(Saved entries)
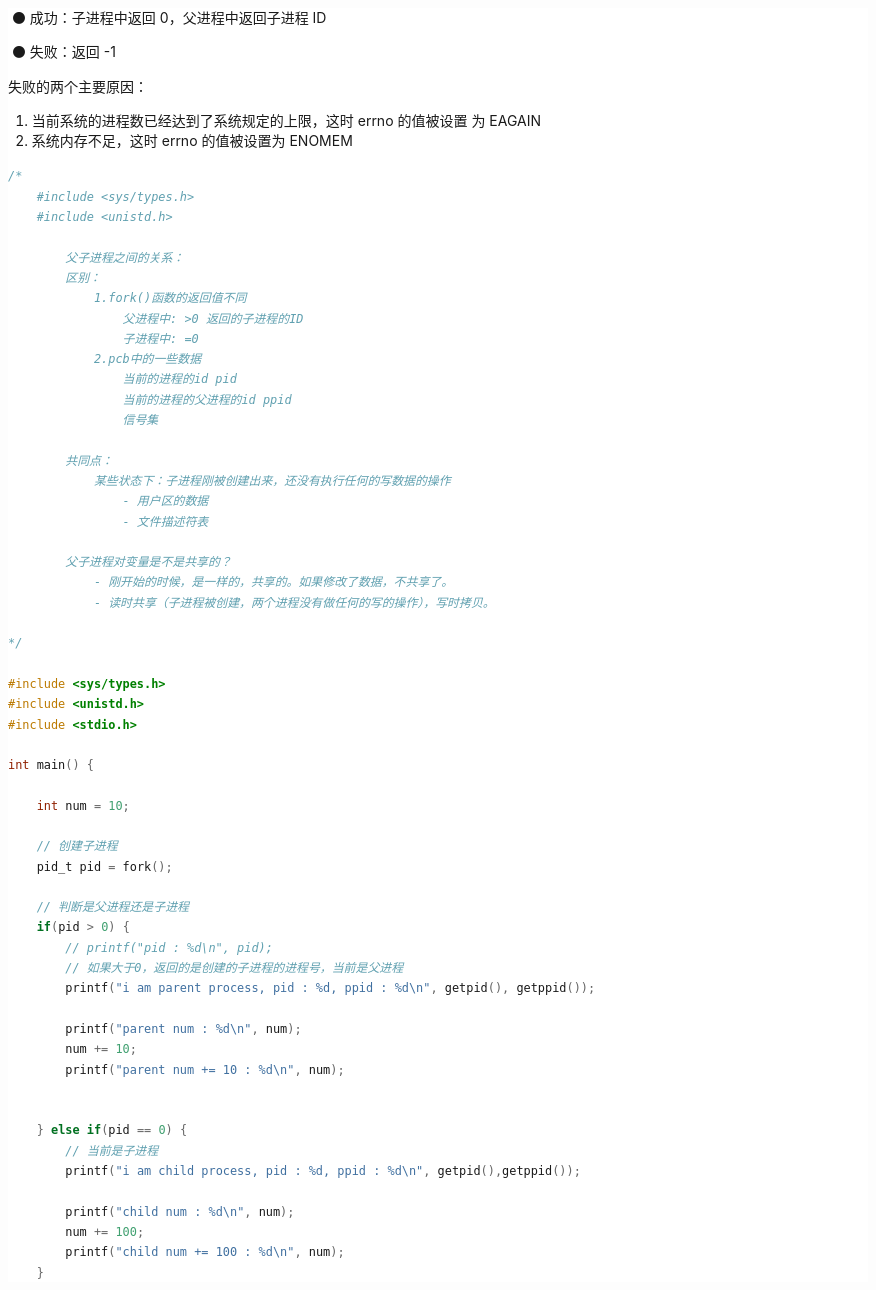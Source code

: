 ​	⚫ 成功：子进程中返回 0，父进程中返回子进程 ID 

​	⚫ 失败：返回 -1 

失败的两个主要原因： 

1. 当前系统的进程数已经达到了系统规定的上限，这时 errno 的值被设置 为 EAGAIN
2. 系统内存不足，这时 errno 的值被设置为 ENOMEM

```c
/*
    #include <sys/types.h>
    #include <unistd.h>

        父子进程之间的关系：
        区别：
            1.fork()函数的返回值不同
                父进程中: >0 返回的子进程的ID
                子进程中: =0
            2.pcb中的一些数据
                当前的进程的id pid
                当前的进程的父进程的id ppid
                信号集

        共同点：
            某些状态下：子进程刚被创建出来，还没有执行任何的写数据的操作
                - 用户区的数据
                - 文件描述符表
        
        父子进程对变量是不是共享的？
            - 刚开始的时候，是一样的，共享的。如果修改了数据，不共享了。
            - 读时共享（子进程被创建，两个进程没有做任何的写的操作），写时拷贝。
        
*/

#include <sys/types.h>
#include <unistd.h>
#include <stdio.h>

int main() {

    int num = 10;

    // 创建子进程
    pid_t pid = fork();

    // 判断是父进程还是子进程
    if(pid > 0) {
        // printf("pid : %d\n", pid);
        // 如果大于0，返回的是创建的子进程的进程号，当前是父进程
        printf("i am parent process, pid : %d, ppid : %d\n", getpid(), getppid());

        printf("parent num : %d\n", num);
        num += 10;
        printf("parent num += 10 : %d\n", num);


    } else if(pid == 0) {
        // 当前是子进程
        printf("i am child process, pid : %d, ppid : %d\n", getpid(),getppid());
       
        printf("child num : %d\n", num);
        num += 100;
        printf("child num += 100 : %d\n", num);
    }

```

▸ Problem description
Pictures are to be omitted; otherwise, write out the data exactly as it appears.

▸ Exercise result
Source code

: ​	⚫ 成功：子进程中返回 0，父进程中返回子进程 ID 

​	⚫ 失败：返回 -1 

失败的两个主要原因： 

1. 当前系统的进程数已经达到了系统规定的上限，这时 errno 的值被设置 为 EAGAIN
2. 系统内存不足，这时 errno 的值被设置为 ENOMEM

```c
/*
    #include <sys/types.h>
    #include <unistd.h>

        父子进程之间的关系：
        区别：
            1.fork()函数的返回值不同
                父进程中: >0 返回的子进程的ID
                子进程中: =0
            2.pcb中的一些数据
                当前的进程的id pid
                当前的进程的父进程的id ppid
                信号集

        共同点：
            某些状态下：子进程刚被创建出来，还没有执行任何的写数据的操作
                - 用户区的数据
                - 文件描述符表
        
        父子进程对变量是不是共享的？
            - 刚开始的时候，是一样的，共享的。如果修改了数据，不共享了。
            - 读时共享（子进程被创建，两个进程没有做任何的写的操作），写时拷贝。
        
*/

#include <sys/types.h>
#include <unistd.h>
#include <stdio.h>

int main() {

    int num = 10;

    // 创建子进程
    pid_t pid = fork();

    // 判断是父进程还是子进程
    if(pid > 0) {
        // printf("pid : %d\n", pid);
        // 如果大于0，返回的是创建的子进程的进程号，当前是父进程
        printf("i am parent process, pid : %d, ppid : %d\n", getpid(), getppid());

        printf("parent num : %d\n", num);
        num += 10;
        printf("parent num += 10 : %d\n", num);


    } else if(pid == 0) {
        // 当前是子进程
        printf("i am child process, pid : %d, ppid : %d\n", getpid(),getppid());
       
        printf("child num : %d\n", num);
        num += 100;
        printf("child num += 100 : %d\n", num);
    }

```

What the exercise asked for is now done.